How to plan a meaningful memorial

Person holding photographs.

During Covid-19, more people than ever are planning to hold memorials. But what exactly is a memorial and how is it different from a funeral service? Here’s everything you need to know along with our tips for making sure the day feels meaningful.

How is a memorial different from a funeral service?

In technical terms, a funeral service includes the coffin while a memorial doesn’t. But, for most people, any event on the same day of the funeral wouldn’t be considered a memorial. Memorials generally happen some time after a person has died, and it’s up to you when that will be.

Memorials are especially common when someone who has died is being repatriated or has family overseas who can’t be there for the funeral. Covid-19 has also meant that more people are planning memorials after changing their funeral plans due to government restrictions.

While memorials can be really varied, there are still some common patterns. In many cases, memorials include a wider circle of people than funerals, like neighbours, well-wishers and more distant friends and relatives. Memorials may also be less formal and structured, which means that they’re often easier to plan.

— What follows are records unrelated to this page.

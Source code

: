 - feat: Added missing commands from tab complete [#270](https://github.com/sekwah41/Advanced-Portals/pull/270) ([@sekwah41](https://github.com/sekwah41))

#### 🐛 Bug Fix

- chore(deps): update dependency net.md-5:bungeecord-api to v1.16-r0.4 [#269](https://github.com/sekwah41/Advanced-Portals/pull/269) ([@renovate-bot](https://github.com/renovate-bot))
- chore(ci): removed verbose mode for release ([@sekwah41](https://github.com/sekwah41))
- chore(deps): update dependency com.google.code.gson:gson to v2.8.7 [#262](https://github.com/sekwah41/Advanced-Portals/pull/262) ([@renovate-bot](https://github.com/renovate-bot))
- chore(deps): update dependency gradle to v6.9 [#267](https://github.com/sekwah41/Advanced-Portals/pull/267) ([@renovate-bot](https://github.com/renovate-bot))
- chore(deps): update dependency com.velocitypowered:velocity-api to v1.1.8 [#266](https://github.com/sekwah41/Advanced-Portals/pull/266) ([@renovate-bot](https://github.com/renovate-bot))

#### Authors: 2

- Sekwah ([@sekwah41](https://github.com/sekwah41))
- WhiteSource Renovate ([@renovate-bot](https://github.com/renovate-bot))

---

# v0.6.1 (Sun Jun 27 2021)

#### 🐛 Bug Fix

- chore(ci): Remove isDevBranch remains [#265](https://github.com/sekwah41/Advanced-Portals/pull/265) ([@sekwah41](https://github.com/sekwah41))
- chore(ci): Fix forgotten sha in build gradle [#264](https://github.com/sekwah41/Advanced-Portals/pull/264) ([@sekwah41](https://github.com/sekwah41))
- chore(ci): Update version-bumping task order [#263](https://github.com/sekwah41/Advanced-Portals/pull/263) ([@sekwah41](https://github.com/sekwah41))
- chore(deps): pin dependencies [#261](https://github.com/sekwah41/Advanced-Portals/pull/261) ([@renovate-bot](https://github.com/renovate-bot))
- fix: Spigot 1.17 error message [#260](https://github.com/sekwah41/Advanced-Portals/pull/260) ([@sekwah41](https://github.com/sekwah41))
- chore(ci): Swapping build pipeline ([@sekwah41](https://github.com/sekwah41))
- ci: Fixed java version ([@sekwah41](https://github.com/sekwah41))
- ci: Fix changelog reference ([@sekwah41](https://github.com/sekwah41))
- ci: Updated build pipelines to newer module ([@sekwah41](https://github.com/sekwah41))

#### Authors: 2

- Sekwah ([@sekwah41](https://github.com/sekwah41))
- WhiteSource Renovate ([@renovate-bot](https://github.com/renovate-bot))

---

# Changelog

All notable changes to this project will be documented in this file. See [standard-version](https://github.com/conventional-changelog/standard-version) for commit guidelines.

In the end, memorials are really about serving the emotional needs of grieving family, friends, and sometimes the wider community — and how that looks will always be unique.

What is a memorial for?

Memorials are a chance for people to join together and mark the death of someone who mattered to them. Because memorials happen later on, it can sometimes be easier for them to be a celebration of life. While grief is a very individual journey, people often feel more able to be involved when someone hasn’t recently died.

It’s also completely possible for a memorial to be more sombre or formal. During Covid-19, a lot of people are planning a memorial that feels like the funeral service they’d originally hoped for. In this case, it may be useful to work with a celebrant who can help you structure the event. Including a celebrant can also help evoke the kind of spirit that many people associate with a funeral.

Whatever the circumstances, you should always feel free to hold the kind of memorial that feels right to you.

What do I say about the person who has died?

One really common question is what to share about the person who has died. If you’re not sure where to begin, it may be helpful to think about:

  • The person’s likes, dislikes, interests and what made them laugh.
  • What anecdotes really say something about them as a person?
  • Are there any poems or readings that help express what you feel?

Keep in mind that it’s absolutely fine to talk about the whole person. In fact, a willingness to share your feelings honestly can play an important role in remembering someone.

How to plan a memorial

The beauty of a memorial is that there really aren’t any constraints. You can hold a memorial at a formal venue, pub, park or even in your own home. It can be very loosely structured or more formal — whichever option works best for you.

It’s helpful to consider what kind of atmosphere you’re hoping for, along with some practical questions about location, cost and possible venues. If someone has been cremated, you may want to include the scattering or burying ashes in their memorial. Following burials, some people choose to hold the memorial when the headstone is ready to go up. Others plan a service around the dedication of a bench or the planting of a commemorative tree.

It can be very powerful to incorporate a shared theme or activity so that everyone can get involved. That could mean bringing photos of the person who has died or wearing someone's favourite colour. We’ve seen some incredibly creative and touching examples, like temporary tattoos to celebrate the person who has died’s body art.

While these shared rituals bring structure to the day, don’t be afraid to give people time to feel their sadness. Pauses in the flow of speeches or activities can also help everyone come together and grieve.

Ultimately, there’s no right or wrong way to go about planning a memorial. For many people, it’s simply about reaffirming the value of someone’s life in a positive way — whether that involves lots of tears, laughter or a combination of both.